**PROVIDED DATA**

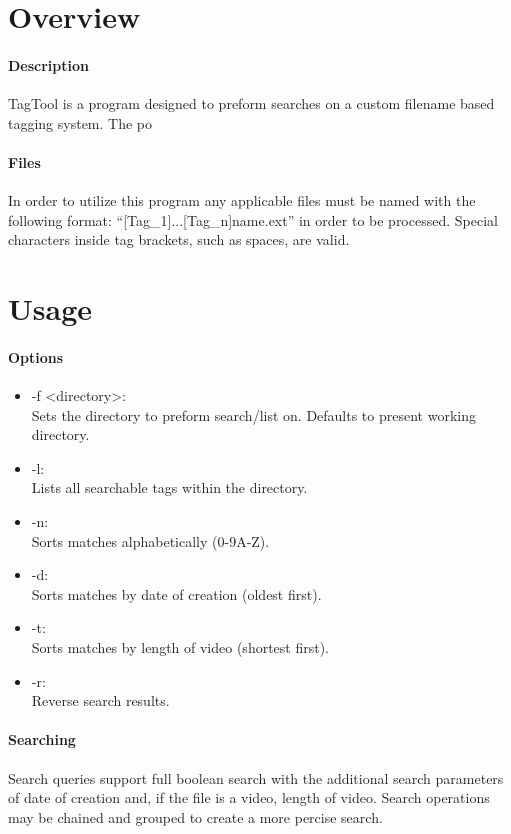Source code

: \documentclass[12pt]{article}
\begin{document}
\maketitle
\section{Overview}
\paragraph{Description}
TagTool is a program designed to preform searches on a custom filename based tagging system. The po
\paragraph{Files}
In order to utilize this program any applicable files must be named with the following format: ``[Tag\_1]...[Tag\_n]name.ext'' in order to be processed. Special characters inside tag brackets, such as spaces, are valid.
\section{Usage}\label{usage}
\paragraph{Options}
\begin{itemize}
    \item -f <directory>:\\ Sets the directory to preform search/list on. Defaults to present working directory.
    \item -l:\\ Lists all searchable tags within the directory.
    \item -n:\\ Sorts matches alphabetically (0-9A-Z).
    \item -d:\\ Sorts matches by date of creation (oldest first).
    \item -t:\\ Sorts matches by length of video (shortest first).
    \item -r:\\ Reverse search results.
\end{itemize}
\paragraph{Searching}\label{searching} Search queries support full boolean search with the additional search parameters of date of creation and, if the file is a video, length of video. Search operations may be chained and grouped to create a more percise search.
\end{document}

**WHAT TO PRODUCE**
All lines above are to be restated word for word, with pictures excluded.

**REPLY**
Source code

: \documentclass[12pt]{article}
\begin{document}
\maketitle
\section{Overview}
\paragraph{Description}
TagTool is a program designed to preform searches on a custom filename based tagging system. The po
\paragraph{Files}
In order to utilize this program any applicable files must be named with the following format: ``[Tag\_1]...[Tag\_n]name.ext'' in order to be processed. Special characters inside tag brackets, such as spaces, are valid.
\section{Usage}\label{usage}
\paragraph{Options}
\begin{itemize}
    \item -f <directory>:\\ Sets the directory to preform search/list on. Defaults to present working directory.
    \item -l:\\ Lists all searchable tags within the directory.
    \item -n:\\ Sorts matches alphabetically (0-9A-Z).
    \item -d:\\ Sorts matches by date of creation (oldest first).
    \item -t:\\ Sorts matches by length of video (shortest first).
    \item -r:\\ Reverse search results.
\end{itemize}
\paragraph{Searching}\label{searching} Search queries support full boolean search with the additional search parameters of date of creation and, if the file is a video, length of video. Search operations may be chained and grouped to create a more percise search.
\end{document}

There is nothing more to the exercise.